43. In its observations, the complainant was glad that the Commission was ready to accept subcontracting costs as "eligible costs". It requested the Commission to apply the rules on subcontracting and to accept the invoicing of overheads. It hoped that a reasonable solution could be found and thanked the Ombudsman for his work.

The Ombudsman's assessment after his friendly solution proposal

44. The Ombudsman welcomes the Commission's positive response to his friendly solution proposal. From the complainant's observations, the Ombudsman understands that the complainant is satisfied with the Commission's reply to the friendly solution proposal. He therefore concludes that a friendly solution to the complaint has been achieved.

B. Conclusion

Following the Ombudsman's inquiry, a friendly solution to the complaint has been achieved to the complainant's satisfaction. The Ombudsman therefore closes the case.
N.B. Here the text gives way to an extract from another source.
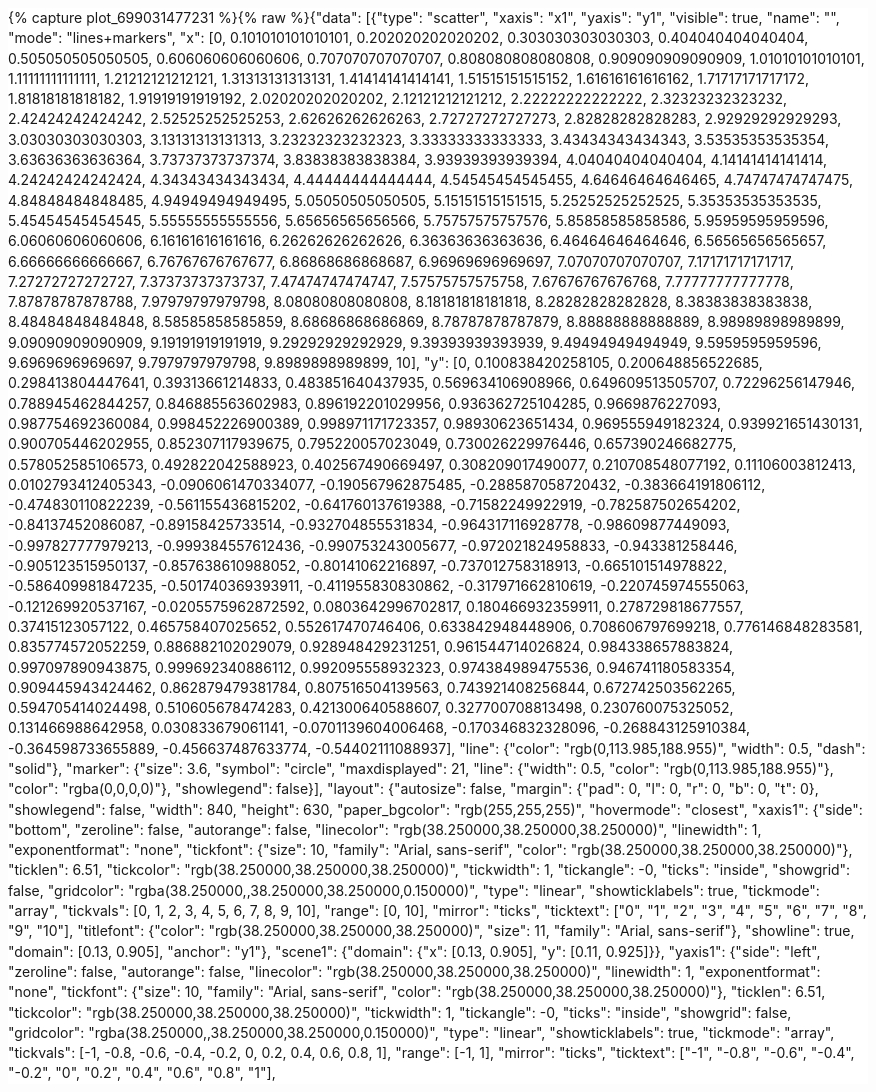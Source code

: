 {% capture plot_699031477231 %}{% raw %}{"data": [{"type": "scatter", "xaxis": "x1", "yaxis": "y1", "visible": true, "name": "", "mode": "lines+markers", "x": [0, 0.101010101010101, 0.202020202020202, 0.303030303030303, 0.404040404040404, 0.505050505050505, 0.606060606060606, 0.707070707070707, 0.808080808080808, 0.909090909090909, 1.01010101010101, 1.11111111111111, 1.21212121212121, 1.31313131313131, 1.41414141414141, 1.51515151515152, 1.61616161616162, 1.71717171717172, 1.81818181818182, 1.91919191919192, 2.02020202020202, 2.12121212121212, 2.22222222222222, 2.32323232323232, 2.42424242424242, 2.52525252525253, 2.62626262626263, 2.72727272727273, 2.82828282828283, 2.92929292929293, 3.03030303030303, 3.13131313131313, 3.23232323232323, 3.33333333333333, 3.43434343434343, 3.53535353535354, 3.63636363636364, 3.73737373737374, 3.83838383838384, 3.93939393939394, 4.04040404040404, 4.14141414141414, 4.24242424242424, 4.34343434343434, 4.44444444444444, 4.54545454545455, 4.64646464646465, 4.74747474747475, 4.84848484848485, 4.94949494949495, 5.05050505050505, 5.15151515151515, 5.25252525252525, 5.35353535353535, 5.45454545454545, 5.55555555555556, 5.65656565656566, 5.75757575757576, 5.85858585858586, 5.95959595959596, 6.06060606060606, 6.16161616161616, 6.26262626262626, 6.36363636363636, 6.46464646464646, 6.56565656565657, 6.66666666666667, 6.76767676767677, 6.86868686868687, 6.96969696969697, 7.07070707070707, 7.17171717171717, 7.27272727272727, 7.37373737373737, 7.47474747474747, 7.57575757575758, 7.67676767676768, 7.77777777777778, 7.87878787878788, 7.97979797979798, 8.08080808080808, 8.18181818181818, 8.28282828282828, 8.38383838383838, 8.48484848484848, 8.58585858585859, 8.68686868686869, 8.78787878787879, 8.88888888888889, 8.98989898989899, 9.09090909090909, 9.19191919191919, 9.29292929292929, 9.39393939393939, 9.49494949494949, 9.5959595959596, 9.6969696969697, 9.7979797979798, 9.8989898989899, 10], "y": [0, 0.100838420258105, 0.200648856522685, 0.298413804447641, 0.39313661214833, 0.483851640437935, 0.569634106908966, 0.649609513505707, 0.72296256147946, 0.788945462844257, 0.846885563602983, 0.896192201029956, 0.936362725104285, 0.9669876227093, 0.987754692360084, 0.998452226900389, 0.998971171723357, 0.98930623651434, 0.969555949182324, 0.939921651430131, 0.900705446202955, 0.852307117939675, 0.795220057023049, 0.730026229976446, 0.657390246682775, 0.578052585106573, 0.492822042588923, 0.402567490669497, 0.308209017490077, 0.210708548077192, 0.11106003812413, 0.0102793412405343, -0.0906061470334077, -0.190567962875485, -0.288587058720432, -0.383664191806112, -0.474830110822239, -0.561155436815202, -0.641760137619388, -0.71582249922919, -0.782587502654202, -0.84137452086087, -0.89158425733514, -0.932704855531834, -0.964317116928778, -0.98609877449093, -0.997827777979213, -0.999384557612436, -0.990753243005677, -0.972021824958833, -0.943381258446, -0.905123515950137, -0.857638610988052, -0.80141062216897, -0.737012758318913, -0.665101514978822, -0.586409981847235, -0.501740369393911, -0.411955830830862, -0.317971662810619, -0.220745974555063, -0.121269920537167, -0.0205575962872592, 0.0803642996702817, 0.180466932359911, 0.278729818677557, 0.37415123057122, 0.465758407025652, 0.552617470746406, 0.633842948448906, 0.708606797699218, 0.776146848283581, 0.835774572052259, 0.886882102029079, 0.928948429231251, 0.961544714026824, 0.984338657883824, 0.997097890943875, 0.999692340886112, 0.992095558932323, 0.974384989475536, 0.946741180583354, 0.909445943424462, 0.862879479381784, 0.807516504139563, 0.743921408256844, 0.672742503562265, 0.594705414024498, 0.510605678474283, 0.421300640588607, 0.327700708813498, 0.230760075325052, 0.131466988642958, 0.030833679061141, -0.0701139604006468, -0.170346832328096, -0.268843125910384, -0.364598733655889, -0.456637487633774, -0.54402111088937], "line": {"color": "rgb(0,113.985,188.955)", "width": 0.5, "dash": "solid"}, "marker": {"size": 3.6, "symbol": "circle", "maxdisplayed": 21, "line": {"width": 0.5, "color": "rgb(0,113.985,188.955)"}, "color": "rgba(0,0,0,0)"}, "showlegend": false}], "layout": {"autosize": false, "margin": {"pad": 0, "l": 0, "r": 0, "b": 0, "t": 0}, "showlegend": false, "width": 840, "height": 630, "paper_bgcolor": "rgb(255,255,255)", "hovermode": "closest", "xaxis1": {"side": "bottom", "zeroline": false, "autorange": false, "linecolor": "rgb(38.250000,38.250000,38.250000)", "linewidth": 1, "exponentformat": "none", "tickfont": {"size": 10, "family": "Arial, sans-serif", "color": "rgb(38.250000,38.250000,38.250000)"}, "ticklen": 6.51, "tickcolor": "rgb(38.250000,38.250000,38.250000)", "tickwidth": 1, "tickangle": -0, "ticks": "inside", "showgrid": false, "gridcolor": "rgba(38.250000,,38.250000,38.250000,0.150000)", "type": "linear", "showticklabels": true, "tickmode": "array", "tickvals": [0, 1, 2, 3, 4, 5, 6, 7, 8, 9, 10], "range": [0, 10], "mirror": "ticks", "ticktext": ["0", "1", "2", "3", "4", "5", "6", "7", "8", "9", "10"], "titlefont": {"color": "rgb(38.250000,38.250000,38.250000)", "size": 11, "family": "Arial, sans-serif"}, "showline": true, "domain": [0.13, 0.905], "anchor": "y1"}, "scene1": {"domain": {"x": [0.13, 0.905], "y": [0.11, 0.925]}}, "yaxis1": {"side": "left", "zeroline": false, "autorange": false, "linecolor": "rgb(38.250000,38.250000,38.250000)", "linewidth": 1, "exponentformat": "none", "tickfont": {"size": 10, "family": "Arial, sans-serif", "color": "rgb(38.250000,38.250000,38.250000)"}, "ticklen": 6.51, "tickcolor": "rgb(38.250000,38.250000,38.250000)", "tickwidth": 1, "tickangle": -0, "ticks": "inside", "showgrid": false, "gridcolor": "rgba(38.250000,,38.250000,38.250000,0.150000)", "type": "linear", "showticklabels": true, "tickmode": "array", "tickvals": [-1, -0.8, -0.6, -0.4, -0.2, 0, 0.2, 0.4, 0.6, 0.8, 1], "range": [-1, 1], "mirror": "ticks", "ticktext": ["-1", "-0.8", "-0.6", "-0.4", "-0.2", "0", "0.2", "0.4", "0.6", "0.8", "1"],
The complainant and the Commission will be informed of this decision.

 

P. Nikiforos DIAMANDOUROS

Done in Strasbourg on 7 April 2009


[1] Article 195 of the EC Treaty states the following: "The European Parliament shall appoint an Ombudsman empowered to receive complaints from any citizen of the Union or any natural or legal person residing or having its registered office in a Member State concerning instances of maladministration in the activities of the Community institutions or bodies, with the exception of the Court of Justice and the Court of First Instance acting in their judicial role."

[2] See Annual Report for 1997.

[3] The project officer is a person working at the Commission.

[4] The Ombudsman understands that the Commission wishes to refer to the project manager.

[5] Financial Regulation of 21 December 1977 applicable to the general budget of the European Communities (OJ 1977 L 356, p. 1).

[6] Original English version.

[7] Original English version.

[8] CORDIS is the official source of information on the framework programme calls for proposals and is managed by the Publications Office. On 11 July 2008, Annex II was found at the following address: http://cordis.europa.eu/fp5/cpf_annex2.htm.

[9] Article 5 states the following: "Principal contractors may conclude subcontracts where this proves necessary for the performance of their work (...) the Commission's prior approval is required (...)"

[10] Article 14(3) states the following: "(...) Each principal contractor shall be authorised to transfer the budget provided for in the table of the indicative breakdown of estimated eligible costs between categories of costs, [provided that they inform the Commission of such transfer] (...)"

[11] Decision on complaint 1840/2002/GG.